Mr. McBurney is the artistic director of Complicité, a British avant-garde theater troupe whose work I admire. Perhaps not surprisingly, he has used “All My Sons” as a vehicle for his multi-media prestidigitation: Newsreel-style rear projections, thunderous sound effects and spooky incidental music are seen and heard throughout the evening, while Tom Pye’s minimalist set looks as though it were designed for an opera by Philip Glass. But while this trickery might well have been impressive if deployed in the service of one of Complicité’s surreal spectacles, it has nothing whatsoever to do with the modest exercise in kitchen-sink naturalism that is “All My Sons,” and Miller’s script all but disappears under the weight of Mr. McBurney’s staging….

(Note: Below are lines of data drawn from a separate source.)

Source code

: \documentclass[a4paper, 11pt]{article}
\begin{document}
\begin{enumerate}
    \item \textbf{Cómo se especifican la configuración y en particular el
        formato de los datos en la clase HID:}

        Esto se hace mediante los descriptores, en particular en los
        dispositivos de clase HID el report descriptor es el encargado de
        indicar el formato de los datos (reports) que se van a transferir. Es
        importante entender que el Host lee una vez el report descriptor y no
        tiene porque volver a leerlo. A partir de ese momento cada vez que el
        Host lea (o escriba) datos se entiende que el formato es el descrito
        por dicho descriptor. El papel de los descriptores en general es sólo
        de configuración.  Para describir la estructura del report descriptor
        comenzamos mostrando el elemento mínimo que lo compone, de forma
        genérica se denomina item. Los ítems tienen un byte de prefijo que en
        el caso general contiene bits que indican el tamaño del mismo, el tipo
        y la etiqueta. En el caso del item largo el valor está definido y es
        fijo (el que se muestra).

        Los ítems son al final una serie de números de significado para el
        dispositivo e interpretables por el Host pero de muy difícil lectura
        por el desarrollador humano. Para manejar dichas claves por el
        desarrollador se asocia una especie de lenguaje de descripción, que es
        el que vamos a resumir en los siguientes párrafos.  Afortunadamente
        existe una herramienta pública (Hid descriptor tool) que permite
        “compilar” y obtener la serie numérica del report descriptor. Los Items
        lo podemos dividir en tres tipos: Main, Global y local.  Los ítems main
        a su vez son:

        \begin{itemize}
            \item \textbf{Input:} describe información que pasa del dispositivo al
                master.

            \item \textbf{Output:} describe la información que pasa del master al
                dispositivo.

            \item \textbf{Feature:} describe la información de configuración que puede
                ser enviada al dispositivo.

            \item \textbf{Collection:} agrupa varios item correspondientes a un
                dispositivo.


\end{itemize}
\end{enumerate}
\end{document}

Like most of the pretty young screen things who have made Broadway debuts in recent seasons, Ms. Holmes is a creature of the camera who doesn’t know the first thing about stage acting. Anyone misguided enough to make her professional stage debut on Broadway opposite Mr. Lithgow and Ms. Wiest in an Arthur Miller play is, of course, asking for trouble, and Ms. Holmes gets it in spades….
Ernst Lubitsch never made a funnier movie than “To Be or Not to Be,” in which Jack Benny played a second-rate Polish actor who bamboozles the Nazis in spite of himself. Why, then, attempt to turn so well-made a work of cinematic art into a stage play? A musical, maybe, but Nick Whitby’s adaptation, which takes the script of the 1942 film and pumps it full of new punch lines and a semi-serious ending, makes no sense at all–not least because none of Mr. Whitby’s jokes is even slightly funny….
“Noises Off,” first seen on Broadway in 1983, consists of a rehearsal and two performances of “Nothing On,” a not-so-hot British sex comedy acted by a calamity-prone touring troupe. The gimmick of the show is that the set is turned around for the second act, allowing us to witness the disastrous backstage occurrences from the actors’ point of view. The result is a metafarce–a farce whose subject matter is farce itself. Neeedless to say, so complicated a conceit cannot possibly be made to work without pristinely immaculate craftsmanship, but “Noises Off” fills the bill. Once the nine doors of James Leonard Joy’s two-story set start slamming, the laughter starts swelling in a crescendo so protracted that it’s a wonder people don’t faint in the aisles from sheer exhaustion.
David H. Bell, the director of this production, is a specialist in musical comedy who doubles as a choreographer, which may help to explain the miraculous exactitude with which he has staged “Noises Off.” Every comic bomb goes off at the right split-second….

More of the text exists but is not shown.